月曜日, 1月 23, 2012

電子教科書を阻むもの、は多分もう無い

相変わらず電子教科書周辺は騒がしい。
正確には、「電子教科書周辺のお金の匂いに企業が騒がしい」。

次の段階は、「電子教科書周辺の子供の親たちが騒がしい」に進むようだ。
さすが企業のやることは抜かりがない。
戦略的に電子教科書採択への最短距離を着実に進んでいるようだ。

教科書屋さんやiPad屋さん達が「電子教科書にしましょう」では胡散臭さを感じる人もいるのだ。
でも、親たちに言わせれば学校は否応なく採用する。子ども自身は何も知らずに大人に従うのみだ。
親たちに言わせてしまえば、業者は「そうですかぁ。致し方ありません、お売りしましょう。」となる。

親たちに言わせるにはどうするか、こんなニュースがあった。

「電子教科書のほうが教科書より学習効果が高い」

アメリカの教科書出版会社とiPadのAppleが共同で調査し発表したようだ。
そんな結果しか出ないに決まっている。
ここで報じられている「電子教科書」とは、モノは電子教科書だけど中身は「教科向けゲーム」だったのだから。

そして、これからは日本でも同じような調査発表が続くだろう。
これは効果的な戦略だ。「学習効果が高い」と言われて反対する親はそうそういないだろう。

学習効果があろうがなかろうが「漫画で学ぶナントカ」シリーズは教科書にならなかった。
漫画を教科書にしている国があるとは聞かないから、多分、世界共通の常識は、「漫画は教科書にしない」だったのだろう。

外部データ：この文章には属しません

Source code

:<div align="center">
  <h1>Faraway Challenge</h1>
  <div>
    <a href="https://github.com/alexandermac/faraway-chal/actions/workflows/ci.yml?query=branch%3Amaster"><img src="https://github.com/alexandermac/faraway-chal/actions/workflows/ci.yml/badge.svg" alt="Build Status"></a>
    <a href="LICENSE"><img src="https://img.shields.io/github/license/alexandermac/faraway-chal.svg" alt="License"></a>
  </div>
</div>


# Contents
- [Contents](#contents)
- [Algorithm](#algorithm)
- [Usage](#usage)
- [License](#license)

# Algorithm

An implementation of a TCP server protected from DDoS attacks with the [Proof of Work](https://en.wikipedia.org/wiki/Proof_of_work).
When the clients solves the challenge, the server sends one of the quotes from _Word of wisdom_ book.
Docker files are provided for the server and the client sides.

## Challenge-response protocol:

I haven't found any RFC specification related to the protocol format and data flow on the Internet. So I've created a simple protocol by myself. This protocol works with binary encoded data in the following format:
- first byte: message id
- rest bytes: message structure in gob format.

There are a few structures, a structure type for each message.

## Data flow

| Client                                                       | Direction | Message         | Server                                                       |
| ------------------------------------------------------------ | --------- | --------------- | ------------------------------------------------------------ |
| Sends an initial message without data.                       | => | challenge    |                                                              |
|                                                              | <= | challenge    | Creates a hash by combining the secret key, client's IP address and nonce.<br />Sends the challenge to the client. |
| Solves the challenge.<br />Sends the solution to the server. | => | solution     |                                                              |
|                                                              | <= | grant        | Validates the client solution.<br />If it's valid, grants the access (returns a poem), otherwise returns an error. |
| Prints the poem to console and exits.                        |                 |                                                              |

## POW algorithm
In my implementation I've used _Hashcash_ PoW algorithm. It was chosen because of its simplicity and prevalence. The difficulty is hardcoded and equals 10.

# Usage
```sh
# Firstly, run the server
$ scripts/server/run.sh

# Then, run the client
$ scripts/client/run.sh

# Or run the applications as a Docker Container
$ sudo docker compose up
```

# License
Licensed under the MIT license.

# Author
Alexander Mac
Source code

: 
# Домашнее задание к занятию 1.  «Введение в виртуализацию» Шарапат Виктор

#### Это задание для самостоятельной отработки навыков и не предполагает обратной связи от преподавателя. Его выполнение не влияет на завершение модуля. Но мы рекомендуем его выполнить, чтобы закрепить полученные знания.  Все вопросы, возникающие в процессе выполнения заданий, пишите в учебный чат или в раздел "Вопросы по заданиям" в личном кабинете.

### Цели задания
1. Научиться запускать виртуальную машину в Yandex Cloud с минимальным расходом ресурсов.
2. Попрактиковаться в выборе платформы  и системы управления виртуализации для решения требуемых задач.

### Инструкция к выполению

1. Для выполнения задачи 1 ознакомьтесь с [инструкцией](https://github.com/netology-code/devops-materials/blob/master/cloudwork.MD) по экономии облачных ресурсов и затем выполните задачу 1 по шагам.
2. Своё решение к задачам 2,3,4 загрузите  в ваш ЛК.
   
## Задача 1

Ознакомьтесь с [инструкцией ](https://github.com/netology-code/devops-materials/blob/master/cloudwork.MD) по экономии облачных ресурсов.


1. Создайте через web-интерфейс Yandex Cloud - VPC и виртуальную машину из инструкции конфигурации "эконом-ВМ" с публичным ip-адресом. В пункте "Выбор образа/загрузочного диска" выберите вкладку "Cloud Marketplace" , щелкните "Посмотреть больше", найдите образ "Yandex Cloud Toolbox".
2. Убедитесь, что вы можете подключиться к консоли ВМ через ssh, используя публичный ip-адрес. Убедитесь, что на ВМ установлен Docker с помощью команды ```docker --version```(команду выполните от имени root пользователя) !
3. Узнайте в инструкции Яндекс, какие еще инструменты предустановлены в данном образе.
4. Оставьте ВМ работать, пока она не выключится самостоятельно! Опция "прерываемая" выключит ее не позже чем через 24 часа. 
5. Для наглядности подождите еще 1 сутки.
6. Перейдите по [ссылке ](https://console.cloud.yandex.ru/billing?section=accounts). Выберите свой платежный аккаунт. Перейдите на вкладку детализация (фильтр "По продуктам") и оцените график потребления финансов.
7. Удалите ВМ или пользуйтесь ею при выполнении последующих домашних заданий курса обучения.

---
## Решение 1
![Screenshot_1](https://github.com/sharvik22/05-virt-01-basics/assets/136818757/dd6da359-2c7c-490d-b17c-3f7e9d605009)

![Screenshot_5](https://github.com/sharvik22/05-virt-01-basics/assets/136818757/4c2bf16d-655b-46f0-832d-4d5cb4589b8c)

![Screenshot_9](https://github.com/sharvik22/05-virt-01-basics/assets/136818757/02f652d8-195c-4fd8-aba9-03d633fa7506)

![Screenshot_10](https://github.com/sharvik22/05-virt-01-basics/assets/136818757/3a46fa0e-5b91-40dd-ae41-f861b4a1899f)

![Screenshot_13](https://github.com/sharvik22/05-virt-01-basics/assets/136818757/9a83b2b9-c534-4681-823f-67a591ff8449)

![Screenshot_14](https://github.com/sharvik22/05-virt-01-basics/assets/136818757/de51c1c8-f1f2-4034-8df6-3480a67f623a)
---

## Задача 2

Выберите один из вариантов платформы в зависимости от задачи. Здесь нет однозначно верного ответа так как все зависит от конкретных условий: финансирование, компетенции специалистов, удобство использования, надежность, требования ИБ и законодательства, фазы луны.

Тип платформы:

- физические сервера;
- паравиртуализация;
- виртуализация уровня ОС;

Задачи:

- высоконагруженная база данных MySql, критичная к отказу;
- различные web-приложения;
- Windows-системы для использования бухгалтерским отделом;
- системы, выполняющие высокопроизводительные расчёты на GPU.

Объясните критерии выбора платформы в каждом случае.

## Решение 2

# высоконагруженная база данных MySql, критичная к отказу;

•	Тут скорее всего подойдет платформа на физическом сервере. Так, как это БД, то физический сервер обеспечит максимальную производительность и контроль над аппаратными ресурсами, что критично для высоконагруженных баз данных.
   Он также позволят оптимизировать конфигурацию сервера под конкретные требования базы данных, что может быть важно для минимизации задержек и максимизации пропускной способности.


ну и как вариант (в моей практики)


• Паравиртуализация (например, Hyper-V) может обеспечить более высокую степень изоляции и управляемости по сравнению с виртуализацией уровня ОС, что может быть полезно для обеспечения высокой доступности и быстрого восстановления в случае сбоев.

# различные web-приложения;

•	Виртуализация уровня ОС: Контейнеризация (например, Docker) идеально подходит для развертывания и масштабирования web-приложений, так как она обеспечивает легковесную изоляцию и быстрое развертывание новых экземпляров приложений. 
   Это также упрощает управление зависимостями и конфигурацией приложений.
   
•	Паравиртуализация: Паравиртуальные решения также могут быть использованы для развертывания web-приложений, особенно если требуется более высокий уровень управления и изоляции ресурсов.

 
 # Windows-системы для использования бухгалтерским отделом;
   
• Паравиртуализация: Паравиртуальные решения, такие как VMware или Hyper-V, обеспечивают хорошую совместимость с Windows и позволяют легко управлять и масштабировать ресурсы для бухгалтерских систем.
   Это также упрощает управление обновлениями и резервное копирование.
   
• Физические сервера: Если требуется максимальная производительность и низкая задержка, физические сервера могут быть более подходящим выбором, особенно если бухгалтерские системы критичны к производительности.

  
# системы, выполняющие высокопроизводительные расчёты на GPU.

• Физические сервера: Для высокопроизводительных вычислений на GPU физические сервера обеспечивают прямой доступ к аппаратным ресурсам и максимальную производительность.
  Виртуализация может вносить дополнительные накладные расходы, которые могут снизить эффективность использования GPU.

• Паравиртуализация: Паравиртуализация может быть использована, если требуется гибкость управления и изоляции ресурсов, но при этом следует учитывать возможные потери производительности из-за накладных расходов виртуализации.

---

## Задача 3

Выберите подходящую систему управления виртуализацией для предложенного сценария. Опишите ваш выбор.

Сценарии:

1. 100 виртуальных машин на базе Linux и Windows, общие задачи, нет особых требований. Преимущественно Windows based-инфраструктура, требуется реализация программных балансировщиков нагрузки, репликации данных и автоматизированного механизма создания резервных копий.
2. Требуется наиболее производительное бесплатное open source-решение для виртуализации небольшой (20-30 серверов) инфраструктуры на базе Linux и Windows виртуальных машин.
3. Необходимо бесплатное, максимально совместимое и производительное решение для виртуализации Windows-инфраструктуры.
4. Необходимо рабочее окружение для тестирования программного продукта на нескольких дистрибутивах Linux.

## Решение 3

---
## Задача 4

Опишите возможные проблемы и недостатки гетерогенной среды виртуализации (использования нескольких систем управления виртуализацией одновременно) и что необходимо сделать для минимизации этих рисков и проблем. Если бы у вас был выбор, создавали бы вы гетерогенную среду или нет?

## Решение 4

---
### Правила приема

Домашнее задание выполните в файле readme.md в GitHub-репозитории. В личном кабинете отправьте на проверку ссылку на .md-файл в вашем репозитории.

これまでの日本の常識は、集団の学習と個々人の遊びには何らかの境界を設けるものだった。
姿勢を正して学ぶ、スタイルだ。

一方、先ほどのニュースにある電子教科書とはゲームだ。
多分、一人でそのゲームに取り組んでも学習効果のある内容なのだろう。
教室で集まってやる必要はそれほど感じられない。

電子書籍もネットも空気のように存在する中で育った子供たちが何を失っていくのか、僕にはよくわからない。
ただ、それが空気のように当たり前に存在するようになると、そんなものは大切にしなくなる、ってうのが人間という事は言える。

ということは、電子教科書がなければ勉強ができない、となる気がしてならない。
同様に、ゲーム化された電子教科書がなければ教えられない、という教師も増えるだろう。

もちろん、専用のゲーム化された教材がなくても学んでいく子供もいるだろう。
だが、全体としてはどうなんだろう。平均としてはどうなんだろう。
つまらなそうな教科に興味を持ち学ぶ能力、という能力は幻想なんだろうか。

なんだかジジ臭くなったな。
でも、そういう事が気になるのだから仕方がない。
結果、充分なテストも何もなしに、わずか数年で子供たちの学ぶ場に導入されるのだろう。
原発よりはリスクが少ない、とでも言うのだろうか。。。

そういう時代だ、といえばそれまでだけど。
あちこちで、「未来の子供たちのために」とか、言わなきゃいいのに。
期待しちゃうじゃん。

※ハミ出し
子供時代を思い返して感じる紙の本の良さ
・情報量や内容に応じて質感が変わること。小説の内容を忘れても量だけ覚えていたりする。
・年月の経過で質感が変わること。兄弟が読んだ、従兄弟から貰った、、、ボロほど価値がある気がする。
・原始的な表現となるため想像力が鍛えられること。ゲームは解くことに夢中になりがち。ビジュアル付きだし。
・物理的な傷(折る、破る、追記する)をつけられること。モノ全体として自分のオリジナルのものになる。
・人にそのまま譲り渡せること。←これがビジネス的著作権的には面白くない
・その本が読まれ年月を経た質感は、その本固有の質感となりコピー出来ない。読んだお気に入りの本を大切な人に譲る、とか、それは本屋さんで買い替えることとは全く意味が違う。
・本の質感自体がその人にとってかけがえの無い大切な記憶となること。本に触れたときに読んだ時の感覚を思い出すとか、あるよね。教科書の表紙のテリテリ具合やザラザラ具合なんて今も覚えている。